“Miss New India” contains the story of Anjali (Angie) Bose, who grows from sheltered nineteen-year-old in a backwater India town into a sadder but wiser young woman with growing skills and ambition. It embraces a much larger canvas, though, nothing less than the dizzyingly rapid modernization of the second most populous nation on Earth. Angie Bose’s journey opens this transformation before our eyes, cutting a clear slice for us and laying it on a slide for our microscopes.
Growing up quietly, steeped in traditional middle-class (and middle-caste) Indian virtues, Anjali, from the northeastern Indian state of Bihar, learns good, accentless American English, and shows a spark of intelligence. She gets an associate degree in business and hopes the husband her father finds for her can be intelligent, good-looking, and kindly. Unfortunately her betrothed young man mistreats her badly - criminally - in their one brief meeting, and she escapes to modern, bustling, 21st-century Bangalore. Things don’t go very much better for her in the big city, though: at rock bottom she ends up in a holding cell in a Bangalore jail, facing every manner of threat and menace.
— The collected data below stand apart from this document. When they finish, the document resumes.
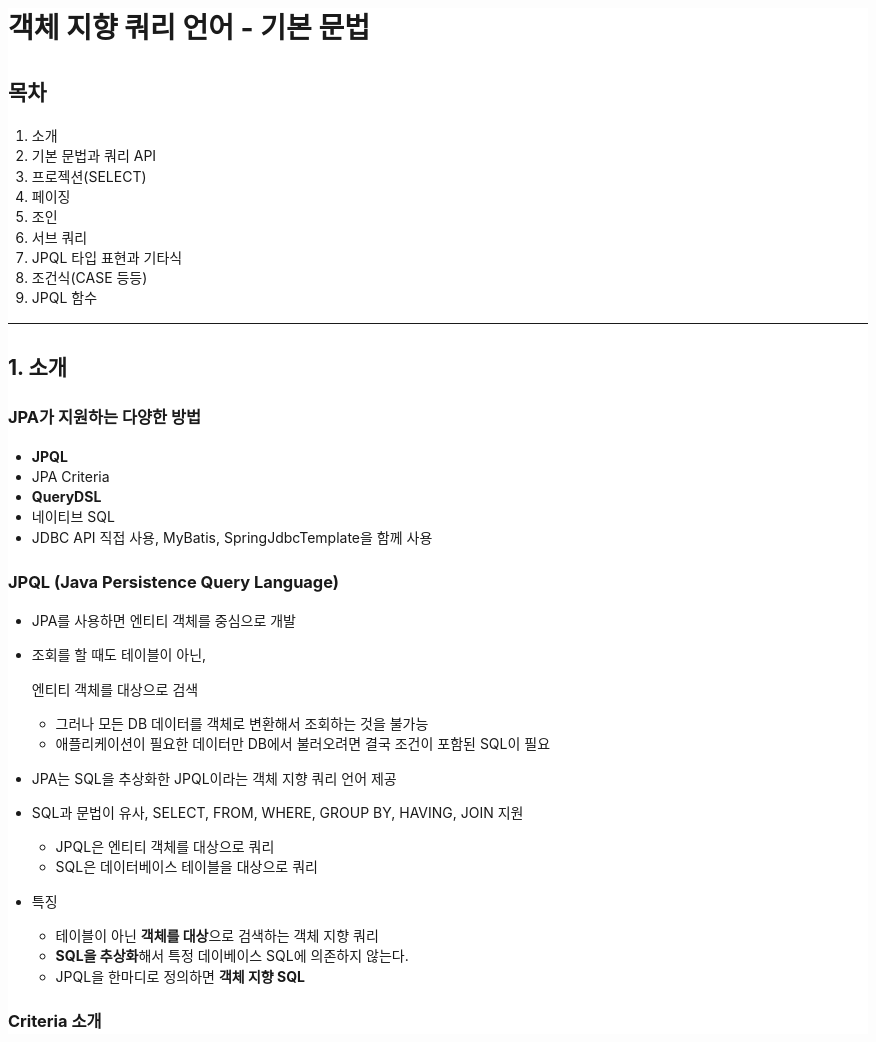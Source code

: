 # 객체 지향 쿼리 언어 - 기본 문법

## 목차

1. 소개
2. 기본 문법과 쿼리 API
3. 프로젝션(SELECT)
4. 페이징
5. 조인
6. 서브 쿼리
7. JPQL 타입 표현과 기타식
8. 조건식(CASE 등등)
9. JPQL 함수

------



## 1. 소개

### JPA가 지원하는 다양한 방법

- **JPQL**
- JPA Criteria
- **QueryDSL**
- 네이티브 SQL
- JDBC API 직접 사용, MyBatis, SpringJdbcTemplate을 함께 사용

### JPQL (Java Persistence Query Language)

- JPA를 사용하면 엔티티 객체를 중심으로 개발

- 조회를 할 때도 테이블이 아닌, 

  엔티티 객체를 대상으로 검색

  - 그러나 모든 DB 데이터를 객체로 변환해서 조회하는 것을 불가능
  - 애플리케이션이 필요한 데이터만 DB에서 불러오려면 결국 조건이 포함된 SQL이 필요

- JPA는 SQL을 추상화한 JPQL이라는 객체 지향 쿼리 언어 제공

- SQL과 문법이 유사, SELECT, FROM, WHERE, GROUP BY, HAVING, JOIN 지원

  - JPQL은 엔티티 객체를 대상으로 쿼리
  - SQL은 데이터베이스 테이블을 대상으로 쿼리

- 특징

  - 테이블이 아닌 **객체를 대상**으로 검색하는 객체 지향 쿼리
  - **SQL을 추상화**해서 특정 데이베이스 SQL에 의존하지 않는다.
  - JPQL을 한마디로 정의하면 **객체 지향 SQL**

### Criteria 소개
What a creation is Miss Anjali Bose! Pretty, innocent, lucky, unlucky, endlessly engaging, unforgettable. Author Bharati Mukherjee draws such a realistic girl; she’s nineteen going on thirteen, it seems, for much of the book. I kept waiting for her to grow up a little, get some perspective, make a mature choice for a change! Then I would cast my mind back to her origins, and the scant weeks since her emergence from her sheltered existence, and I reflect that she’s perfect. She has the exact worries, hopes, and reactions that such a girl would in real life. Congratulations and laurel wreaths to Ms. Mukherjee on her perfect creation.
Through this endearing and frustrating heroine, the author shows us the wrenching changes now contorting India and changing its face. In graphic detail: the closed, insular town with its backward-looking mores, the mod big-city aspirations, and the mod-big-city criminality. The flooding of India with apparently limitless new rupees (lakhs and crores of them!) brings with it every new convenience and technology, and unfortunately every new kind of venality, too. Some plot elements seem, on surface, over-contrived – Angie’s falling in with a vastly wealthy family, the spurious international terrorist roommate, her serendipitous relationship with the entrepreneur Girish, the looting of the crumbling Raj-era estate – but these chances and drawbacks represent the new chances that India is taking with itself. May she ride a hot streak to glory!
It’s been quite a while since I met a character as charming and demanding of our attention as Angie Bose. I trust she will make thousands more readers as besotted with her as I am. Watch for this publication in May, and don’t let it go by. It will clearly be worth your attention for its great virtues: its unblinking look into modern India, and its main achievement, the quirky, delicious heroine.